Church in Trøndelag, Norway

Vinje Church (Vinje kirke) is a parish church of the Church of Norway in Heim Municipality in Trøndelag county, Norway. It is located in the village of Vinjeøra, just north of the European route E39 highway. It is the church for the Vinje parish which is part of the Orkdal prosti (deanery) in the Diocese of Nidaros. The white, wooden church was built in an octagonal style in 1821 using plans drawn up by the architect P. Konstum. The church seats about 200 people (150 on the main floor and 50 more in the balcony).

==History==
The earliest existing historical records of the church date back to the year 1432, but the church was built long before that time. The church has a crucifix that is dated to the early 12th century, so that is likely the date the first church in Vinje was established. Not much is known about the medieval building, but in 1675, the old church was torn down because the building was in such poor condition. A new log long church was built on the same site soon after.
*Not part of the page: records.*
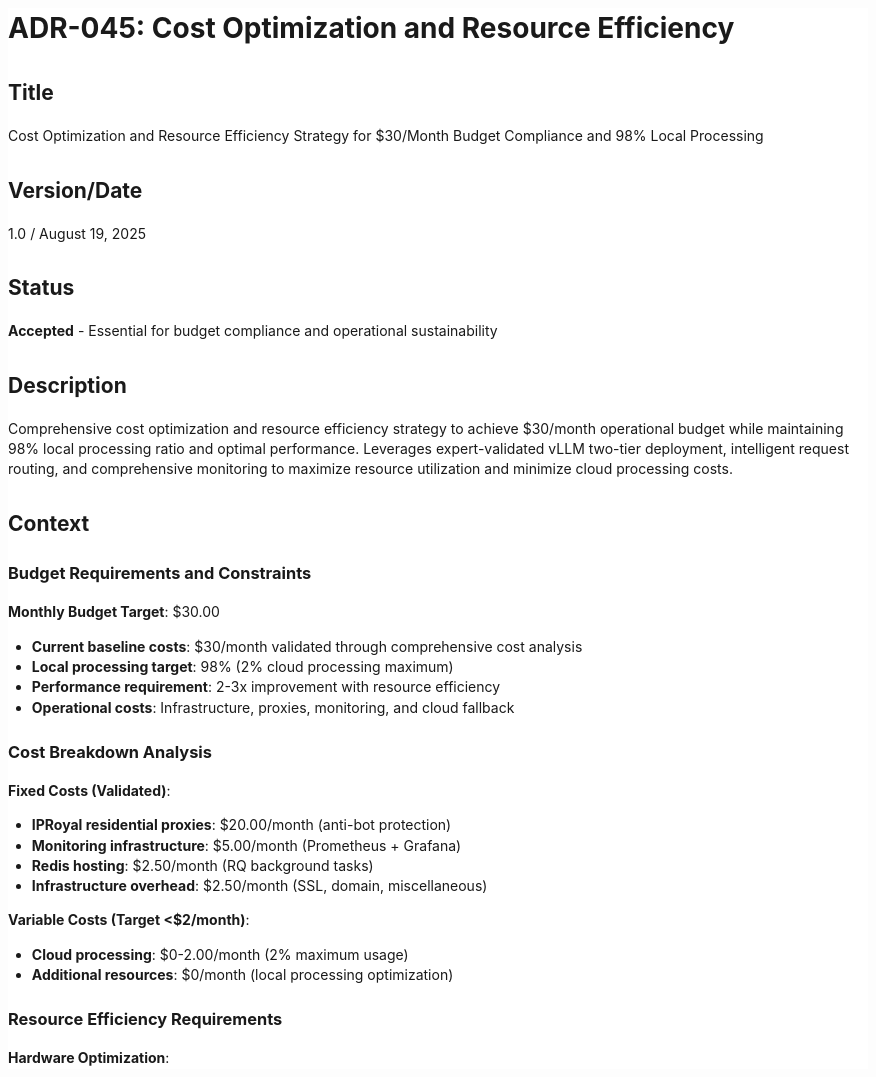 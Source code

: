 # ADR-045: Cost Optimization and Resource Efficiency

## Title

Cost Optimization and Resource Efficiency Strategy for $30/Month Budget Compliance and 98% Local Processing

## Version/Date

1.0 / August 19, 2025

## Status

**Accepted** - Essential for budget compliance and operational sustainability

## Description

Comprehensive cost optimization and resource efficiency strategy to achieve $30/month operational budget while maintaining 98% local processing ratio and optimal performance. Leverages expert-validated vLLM two-tier deployment, intelligent request routing, and comprehensive monitoring to maximize resource utilization and minimize cloud processing costs.

## Context

### Budget Requirements and Constraints

**Monthly Budget Target**: $30.00

- **Current baseline costs**: $30/month validated through comprehensive cost analysis
- **Local processing target**: 98% (2% cloud processing maximum)
- **Performance requirement**: 2-3x improvement with resource efficiency
- **Operational costs**: Infrastructure, proxies, monitoring, and cloud fallback

### Cost Breakdown Analysis

**Fixed Costs (Validated)**:

- **IPRoyal residential proxies**: $20.00/month (anti-bot protection)
- **Monitoring infrastructure**: $5.00/month (Prometheus + Grafana)
- **Redis hosting**: $2.50/month (RQ background tasks)
- **Infrastructure overhead**: $2.50/month (SSL, domain, miscellaneous)

**Variable Costs (Target <$2/month)**:

- **Cloud processing**: $0-2.00/month (2% maximum usage)
- **Additional resources**: $0/month (local processing optimization)

### Resource Efficiency Requirements

**Hardware Optimization**:
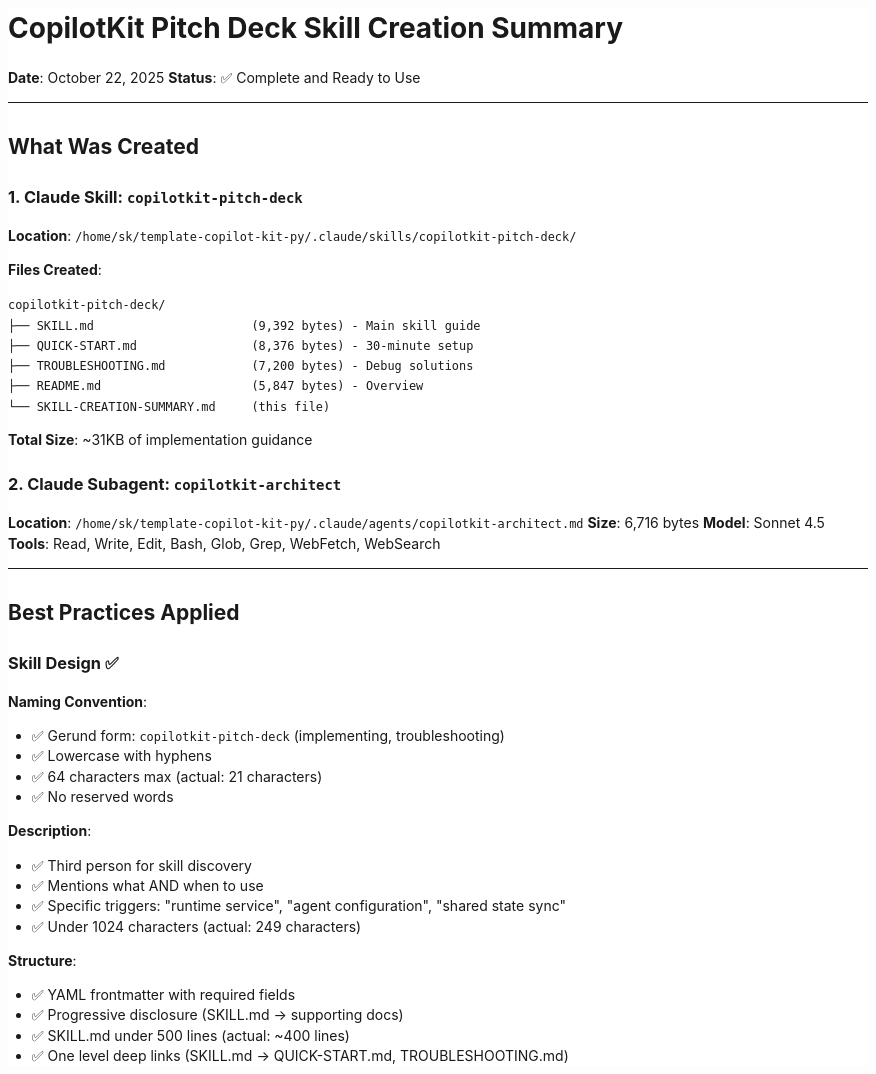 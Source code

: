 # CopilotKit Pitch Deck Skill Creation Summary

**Date**: October 22, 2025
**Status**: ✅ Complete and Ready to Use

---

## What Was Created

### 1. Claude Skill: `copilotkit-pitch-deck`

**Location**: `/home/sk/template-copilot-kit-py/.claude/skills/copilotkit-pitch-deck/`

**Files Created**:
```
copilotkit-pitch-deck/
├── SKILL.md                      (9,392 bytes) - Main skill guide
├── QUICK-START.md                (8,376 bytes) - 30-minute setup
├── TROUBLESHOOTING.md            (7,200 bytes) - Debug solutions
├── README.md                     (5,847 bytes) - Overview
└── SKILL-CREATION-SUMMARY.md     (this file)
```

**Total Size**: ~31KB of implementation guidance

### 2. Claude Subagent: `copilotkit-architect`

**Location**: `/home/sk/template-copilot-kit-py/.claude/agents/copilotkit-architect.md`
**Size**: 6,716 bytes
**Model**: Sonnet 4.5
**Tools**: Read, Write, Edit, Bash, Glob, Grep, WebFetch, WebSearch

---

## Best Practices Applied

### Skill Design ✅

**Naming Convention**:
- ✅ Gerund form: `copilotkit-pitch-deck` (implementing, troubleshooting)
- ✅ Lowercase with hyphens
- ✅ 64 characters max (actual: 21 characters)
- ✅ No reserved words

**Description**:
- ✅ Third person for skill discovery
- ✅ Mentions what AND when to use
- ✅ Specific triggers: "runtime service", "agent configuration", "shared state sync"
- ✅ Under 1024 characters (actual: 249 characters)

**Structure**:
- ✅ YAML frontmatter with required fields
- ✅ Progressive disclosure (SKILL.md → supporting docs)
- ✅ SKILL.md under 500 lines (actual: ~400 lines)
- ✅ One level deep links (SKILL.md → QUICK-START.md, TROUBLESHOOTING.md)
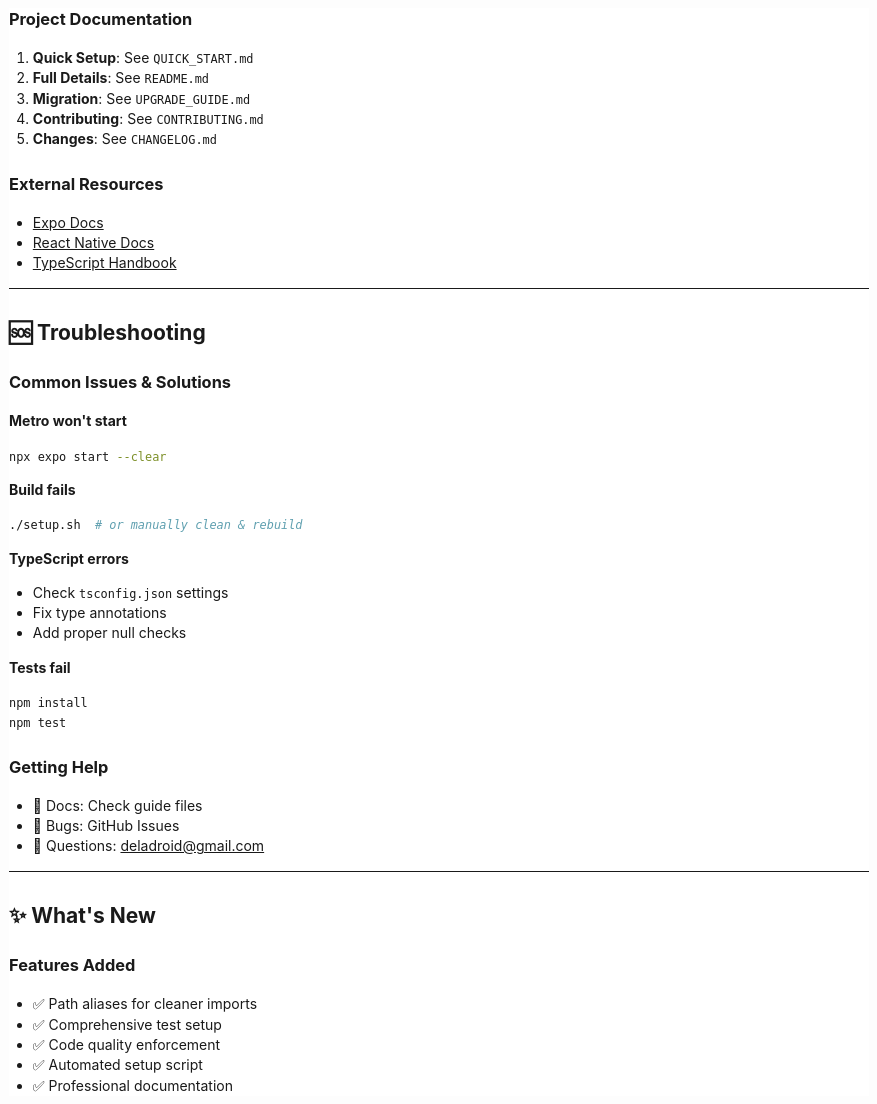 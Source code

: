 ### Project Documentation
1. **Quick Setup**: See `QUICK_START.md`
2. **Full Details**: See `README.md`
3. **Migration**: See `UPGRADE_GUIDE.md`
4. **Contributing**: See `CONTRIBUTING.md`
5. **Changes**: See `CHANGELOG.md`

### External Resources
- [Expo Docs](https://docs.expo.dev/)
- [React Native Docs](https://reactnative.dev/)
- [TypeScript Handbook](https://www.typescriptlang.org/docs/)

---

## 🆘 Troubleshooting

### Common Issues & Solutions

**Metro won't start**
```bash
npx expo start --clear
```

**Build fails**
```bash
./setup.sh  # or manually clean & rebuild
```

**TypeScript errors**
- Check `tsconfig.json` settings
- Fix type annotations
- Add proper null checks

**Tests fail**
```bash
npm install
npm test
```

### Getting Help
- 📖 Docs: Check guide files
- 🐛 Bugs: GitHub Issues
- 💬 Questions: deladroid@gmail.com

---

## ✨ What's New

### Features Added
- ✅ Path aliases for cleaner imports
- ✅ Comprehensive test setup
- ✅ Code quality enforcement
- ✅ Automated setup script
- ✅ Professional documentation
In an inspection report from 1819, it was pointed out that the church had fallen into disrepair and that a new church needed to be built. The church was torn down in 1821 and a new timber-framed church was built on a site in the cemetery about 10 m north of the old church site. The new building had a slightly elongated octagonal floor plan with a sacristy extension on the east end and a church porch extension on the west end. The new building was consecrated in 1821.